Option 4 prompts the user for the name of a grandfather. If the dictionary contains enough information, the program displays the grandson. Otherwise, the program should tell the user it does not know who the grandson is.
The program must create the dictionary structure and populate it from data contained in a file provided to you. In addition, the program must continue to ask the user for a menu choice until the user chooses to quit.
I have this thus far. I haven't gotten very far in it...
sons_fathers = {}
fathers_sons = {}
#open filename: names.dat
fo = open("names.dat", "r")
data = fo.read()
print (data)
for line in fo:
here is the flow chart: ![Flow chart][1]
https://jsu.blackboard.com/bbcswebdav/pid-2384378-dt-content-rid-3427920_1/xid-3427920_1
Thanks for the help. I need it lol.

Let's hope nobody give you an exact solution to this homework.
Here some hints, you need to know what you can do with string, string.split() will help you a lot. Also, read about what you can do with dictionary. You will also need the raw_input function
The rest is simple programming. Good luck.
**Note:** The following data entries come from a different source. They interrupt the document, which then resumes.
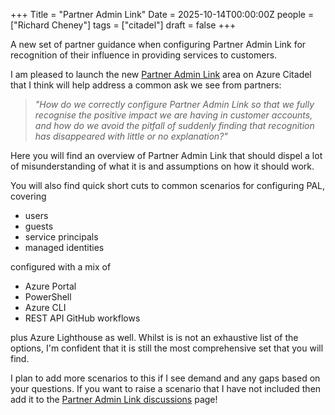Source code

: +++
Title = "Partner Admin Link"
Date = 2025-10-14T00:00:00Z
people = ["Richard Cheney"]
tags = ["citadel"]
draft = false
+++

A new set of partner guidance when configuring Partner Admin Link for recognition of their influence in providing services to customers.

I am pleased to launch the new [Partner Admin Link](/pal) area on Azure Citadel that I think will help address a common ask we see from partners:

  > _"How do we correctly configure Partner Admin Link so that we fully recognise the positive impact we are having in customer accounts, and how do we avoid the pitfall of suddenly finding that recognition has disappeared with little or no explanation?"_

Here you will find an overview of Partner Admin Link that should dispel a lot of misunderstanding of what it is and assumptions on how it should work.

You will also find quick short cuts to common scenarios for configuring PAL, covering

- users
- guests
- service principals
- managed identities

configured with a mix of

- Azure Portal
- PowerShell
- Azure CLI
- REST API
 GitHub workflows

plus Azure Lighthouse as well. Whilst is is not an exhaustive list of the options, I'm confident that it is still the most comprehensive set that you will find.

I plan to add more scenarios to this if I see demand and any gaps based on your questions. If you want to raise a scenario that I have not included then add it to the [Partner Admin Link discussions](https://github.com/azurecitadel/azurecitadel/discussions/132) page!
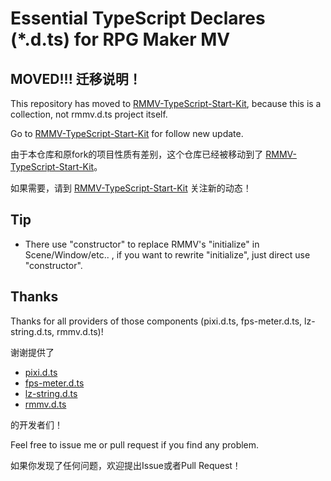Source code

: # Essential TypeScript Declares (*.d.ts) for RPG Maker MV

## MOVED!!! 迁移说明！

This repository has moved to [RMMV-TypeScript-Start-Kit](https://github.com/LazyKnightX/rmmv-typescript-start-kit), because this is a collection, not rmmv.d.ts project itself.

Go to [RMMV-TypeScript-Start-Kit](https://github.com/LazyKnightX/rmmv-typescript-start-kit) for follow new update.

由于本仓库和原fork的项目性质有差别，这个仓库已经被移动到了 [RMMV-TypeScript-Start-Kit](https://github.com/LazyKnightX/rmmv-typescript-start-kit)。

如果需要，请到 [RMMV-TypeScript-Start-Kit](https://github.com/LazyKnightX/rmmv-typescript-start-kit) 关注新的动态！

## Tip

* There use "constructor" to replace RMMV's "initialize" in Scene/Window/etc.. , if you want to rewrite "initialize", just direct use "constructor".

## Thanks

Thanks for all providers of those components (pixi.d.ts, fps-meter.d.ts, lz-string.d.ts, rmmv.d.ts)!

谢谢提供了

* [pixi.d.ts](https://github.com/pixijs/pixi-typescript)
* [fps-meter.d.ts](https://github.com/NativeScript/nativescript-unit-test-runner)
* [lz-string.d.ts](https://github.com/pieroxy/lz-string)
* [rmmv.d.ts](https://github.com/AsterAtwood/rmmv.d.ts)

的开发者们！

Feel free to issue me or pull request if you find any problem.

如果你发现了任何问题，欢迎提出Issue或者Pull Request！
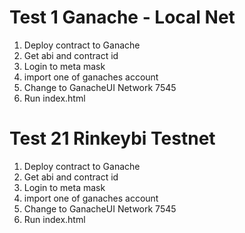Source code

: # Test 1 Ganache - Local Net
1. Deploy contract to Ganache
2. Get abi and contract id
3. Login to meta mask 
4. import one of ganaches account
5. Change to GanacheUI Network 7545
6. Run index.html

# Test 21 Rinkeybi Testnet
1. Deploy contract to Ganache
2. Get abi and contract id
3. Login to meta mask 
4. import one of ganaches account
5. Change to GanacheUI Network 7545
6. Run index.html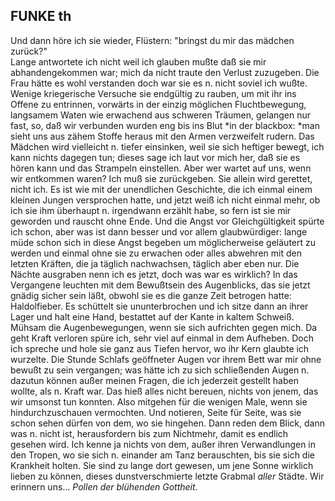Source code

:## FUNKE th
Und dann höre ich sie wieder, Flüstern: &quot;bringst du mir das mädchen zurück?&quot;   
Lange antwortete ich nicht weil ich glauben mußte daß sie mir abhandengekommen war; mich da nicht traute den Verlust zuzugeben. Die Frau hätte es wohl verstanden doch war sie es n. nicht soviel ich wußte. Wenige kriegerische Versuche sie endgültig zu rauben, um mit ihr ins Offene zu entrinnen, vorwärts in der einzig möglichen Fluchtbewegung, langsamem Waten wie erwachend aus schweren Träumen, gelangen nur fast, so, daß wir verbunden wurden eng bis ins Blut *in der blackbox: *man sieht uns aus zähem Stoffe heraus mit den Armen verzweifelt rudern. Das Mädchen wird vielleicht n. tiefer einsinken, weil sie sich heftiger bewegt, ich kann nichts dagegen tun; dieses sage ich laut vor mich her, daß sie es hören kann und das Strampeln einstellen. Aber wer wartet auf uns, wenn wir entkommen waren? Ich muß sie zurückgeben. Sie allein wird gerettet, nicht ich. Es ist wie mit der unendlichen Geschichte, die ich einmal einem kleinen Jungen versprochen hatte, und jetzt weiß ich nicht einmal mehr, ob ich sie ihm überhaupt n. irgendwann erzählt habe, so fern ist sie mir geworden und rauscht ohne Ende. Und die Angst vor Gleichgültigkeit spürte ich schon, aber was ist dann besser und vor allem glaubwürdiger: lange müde schon sich in diese Angst begeben um möglicherweise geläutert zu werden und einmal ohne sie zu erwachen oder alles abwehren mit den letzten Kräften, die ja täglich nachwachsen, täglich aber eben nur. Die Nächte ausgraben nenn ich es jetzt, doch was war es wirklich? In das Vergangene leuchten mit dem Bewußtsein des Augenblicks, das sie jetzt gnädig sicher sein läßt, obwohl sie es die ganze Zeit betrogen hatte: Haldolfieber. Es schüttelt sie ununterbrochen und ich sitze dann an ihrer Lager und halt eine Hand, bestattet auf der Kante in kaltem Schweiß. Mühsam die Augenbewegungen, wenn sie sich aufrichten gegen mich. Da geht Kraft verloren spüre ich, sehr viel auf einmal in dem Aufheben. Doch ich spreche und hole sie ganz aus Tiefen hervor, wo ihr Kern glaubte ich wurzelte. Die Stunde Schlafs geöffneter Augen vor ihrem Bett war mir ohne bewußt zu sein vergangen; was hätte ich zu sich schließenden Augen n. dazutun können außer meinen Fragen, die ich jederzeit gestellt haben wollte, als n. Kraft war. Das hieß alles nicht bereuen, nichts von jenem, das wir umsonst tun konnten. Also mitgehen für die wenigen Male, wenn sie hindurchzuschauen vermochten. Und notieren, Seite für Seite, was sie schon sehen dürfen von dem, wo sie hingehen. Dann reden dem Blick, dann was n. nicht ist, herausfordern bis zum Nichtmehr, damit es endlich gesehen wird. Ich kenne ja nichts von dem, außer ihren Verwandlungen in den Tropen, wo sie sich n. einander am Tanz berauschten, bis sie sich die Krankheit holten. Sie sind zu lange dort gewesen, um jene Sonne wirklich lieben zu können, dieses dunstverschmierte letzte Grabmal *aller* Städte. Wir erinnern uns... *Pollen der blühenden Gottheit*.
How you describe your solution, I don't think a dictionary is what you want for this.
The keys must be unique.
# wont work, keys aren't unique
father_son = {'danny':'brett', 'danny':'issak', 'danny':'jack'}
You could however try a dictionary with a list as the value:
father_son = {'danny':['brett','issak', 'jack']}
if 'danny' in father_son.keys() and 'brett' in father_son['danny']:
#do something
Or you could use a list of 2-tuples that stores the pairs:
father_son = [('danny', 'brett'), ('danny', 'issak'), ('danny', 'jack')]
if ('danny', 'brett') in father_son:
#do something

sons_fathers = {} # one father per son
fathers_sons = {} # one or many sons per father, use list or
# set for the values
with open("names.dat", "r") as fo: # use context manager to close file automatically
for line in fo: # ?? is there only one line, or one pair per line??
# do something with line
# assume you extracted "son" and "father"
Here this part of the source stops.